Note: thresholds may change as we update the models. Applications should track the model version and request new thresholds when the model's version is incremented.

Worked example[edit]

Aaron wants to generate a list of newly created articles that are likely to be vandalism. Since he is going to review them before taking any action, he doesn't mind seeing some good pages in the set, but he's really concerned about letting any vandalism stay in the review queue. After considering this for a little while, he's willing to let 5% of the least concerning vandalism for others to catch. This means he is targeting 95% recall. So he wants to get the most specific (precision) threshold that he can that is still sensitive (recall) enough to catch 95% of vandalism.

"vandalism" is one of the target classes of the draftquality models, so Aaron knows he wants to do a threshold optimization on that class/model pair. He designs the following query to look for an appropriate threshold:

https://ores.wikimedia.org/v3/scores/enwiki/?models=draftquality&model_info=statistics.thresholds.vandalism."maximum precision @ recall >= 0.95"

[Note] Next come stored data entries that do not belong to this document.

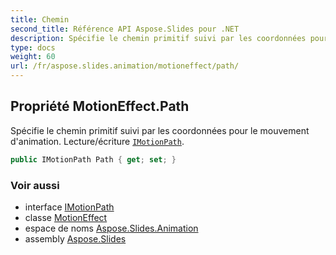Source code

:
 ```yaml
---
title: Chemin
second_title: Référence API Aspose.Slides pour .NET
description: Spécifie le chemin primitif suivi par les coordonnées pour le mouvement d'animation. Lecture/écriture IMotionPathaspose.slides/imotionpath.
type: docs
weight: 60
url: /fr/aspose.slides.animation/motioneffect/path/
---
```


## Propriété MotionEffect.Path

Spécifie le chemin primitif suivi par les coordonnées pour le mouvement d'animation. Lecture/écriture [`IMotionPath`](../../imotionpath).

```csharp
public IMotionPath Path { get; set; }
```

### Voir aussi

* interface [IMotionPath](../../imotionpath)
* classe [MotionEffect](../../motioneffect)
* espace de noms [Aspose.Slides.Animation](../../motioneffect)
* assembly [Aspose.Slides](../../../)

<!-- NE PAS MODIFIER : généré par xmldocmd pour Aspose.Slides.dll -->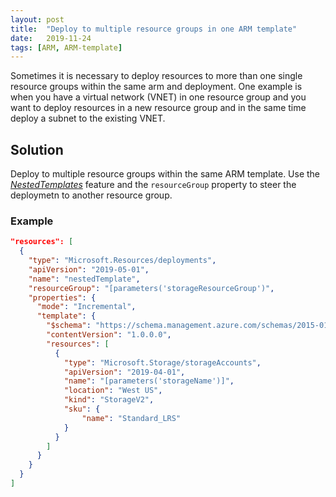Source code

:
 ```yaml
---
layout: post
title:  "Deploy to multiple resource groups in one ARM template"
date:   2019-11-24 
tags: [ARM, ARM-template]
---
```

Sometimes it is necessary to deploy resources to more than one single resource groups within the same arm and deployment. One example is when you have a virtual network (VNET) in one resource group and you want to deploy resources in a new resource group and in the same time deploy a subnet to the existing VNET. 

## Solution
Deploy to multiple resource groups within the same ARM template. Use the [_NestedTemplates_](https://docs.microsoft.com/en-us/azure/azure-resource-manager/resource-group-linked-templates#nested-template) feature and the `resourceGroup` property to steer the deploymetn to another resource group. 

### Example
```json
"resources": [
  {
    "type": "Microsoft.Resources/deployments",
    "apiVersion": "2019-05-01",
    "name": "nestedTemplate",
    "resourceGroup": "[parameters('storageResourceGroup')",
    "properties": {
      "mode": "Incremental",
      "template": {
        "$schema": "https://schema.management.azure.com/schemas/2015-01-01/deploymentTemplate.json#",
        "contentVersion": "1.0.0.0",
        "resources": [
          {
            "type": "Microsoft.Storage/storageAccounts",
            "apiVersion": "2019-04-01",
            "name": "[parameters('storageName')]",
            "location": "West US",
            "kind": "StorageV2",
            "sku": {
                "name": "Standard_LRS"
            }
          }
        ]
      }
    }
  }
]

```
<!---
[Full example ARM template](/link-to-raw-arm)
-->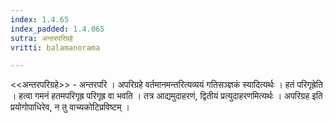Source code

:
 ```yaml
---
index: 1.4.65
index_padded: 1.4.065
sutra: अन्तरपरिग्रहे
vritti: balamanorama

---
```

<<अन्तरपरिग्रहे>> - अन्तरपरि । अपरिग्रहे वर्तमानमन्तरित्यव्ययं गतिसञ्ज्ञकं स्यादित्यर्थः । हतं परिगृह्रेति । हत्वा गमनं हतमपरिगृह्र परिगृह्र वा भवति । तत्र आद्यमुदाहरणं, द्वितीयं प्रत्युदाहरणमित्यर्थः । अपरिग्रह इति प्रयोगोपाधिरेव, न तु वाच्यकोटिप्रविष्टम् । 
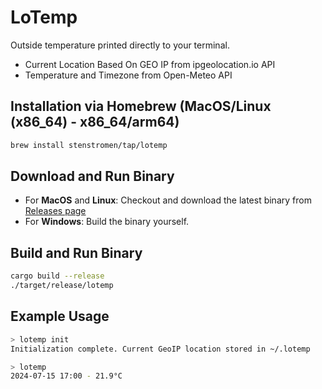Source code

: # LoTemp

Outside temperature printed directly to your terminal.

- Current Location Based On GEO IP from ipgeolocation.io API
- Temperature and Timezone from Open-Meteo API

## Installation via Homebrew (MacOS/Linux (x86_64) - x86_64/arm64)

```bash
brew install stenstromen/tap/lotemp
```

## Download and Run Binary

- For **MacOS** and **Linux**: Checkout and download the latest binary from [Releases page](https://github.com/Stenstromen/lotemp/releases/latest/)
- For **Windows**: Build the binary yourself.

## Build and Run Binary

```bash
cargo build --release
./target/release/lotemp
```

## Example Usage

```bash
> lotemp init
Initialization complete. Current GeoIP location stored in ~/.lotemp
```

```bash
> lotemp
2024-07-15 17:00 - 21.9°C
```
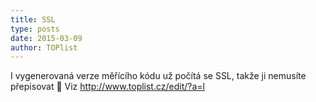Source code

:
 ```yaml
---
title: SSL
type: posts
date: 2015-03-09
author: TOPlist
---
```

I vygenerovaná verze měřícího kódu už počítá se SSL, takže ji nemusíte přepisovat 🙂 Viz http://www.toplist.cz/edit/?a=l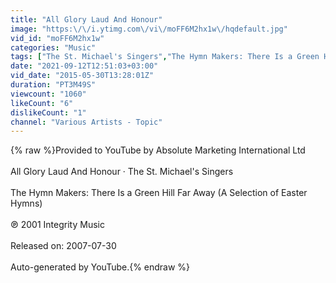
 ```yaml
---
title: "All Glory Laud And Honour"
image: "https:\/\/i.ytimg.com\/vi\/moFF6M2hx1w\/hqdefault.jpg"
vid_id: "moFF6M2hx1w"
categories: "Music"
tags: ["The St. Michael's Singers","The Hymn Makers: There Is a Green Hill Far Away (A Selection of Easter Hymns)","All Glory Laud And Honour"]
date: "2021-09-12T12:51:03+03:00"
vid_date: "2015-05-30T13:28:01Z"
duration: "PT3M49S"
viewcount: "1060"
likeCount: "6"
dislikeCount: "1"
channel: "Various Artists - Topic"
---
```

{% raw %}Provided to YouTube by Absolute Marketing International Ltd<br /><br />All Glory Laud And Honour · The St. Michael's Singers<br /><br />The Hymn Makers: There Is a Green Hill Far Away (A Selection of Easter Hymns)<br /><br />℗ 2001 Integrity Music<br /><br />Released on: 2007-07-30<br /><br />Auto-generated by YouTube.{% endraw %}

And he gets the following response:

{"!f1": 0.915, "!precision": 1.0, "!recall": 0.844, "accuracy": 0.845, "f1": 0.081, 
 "filter_rate": 0.839, "fpr": 0.156, "match_rate": 0.161, "precision": 0.042,
 "recall": 0.95, "threshold": 0.016}

Great! He can look at all of the new page creations that ORES scores as more than 0.016 probability of "vandalism" (threshold) and expect that he'll catch 95% of the vandalism (recall). But oh no! It looks like he only gets 4.2% precision. That means that only 1 out of every 25 pages he looks at will actually be vandalism. Is this any help at all? It turns out that it's a huge help because without ORES, he'd have to review 95% of pages to know that he was catching 95% of the vandalism. But by using this model, he only needs to review 16% of new pages -- cutting down his workload by a factor of 6!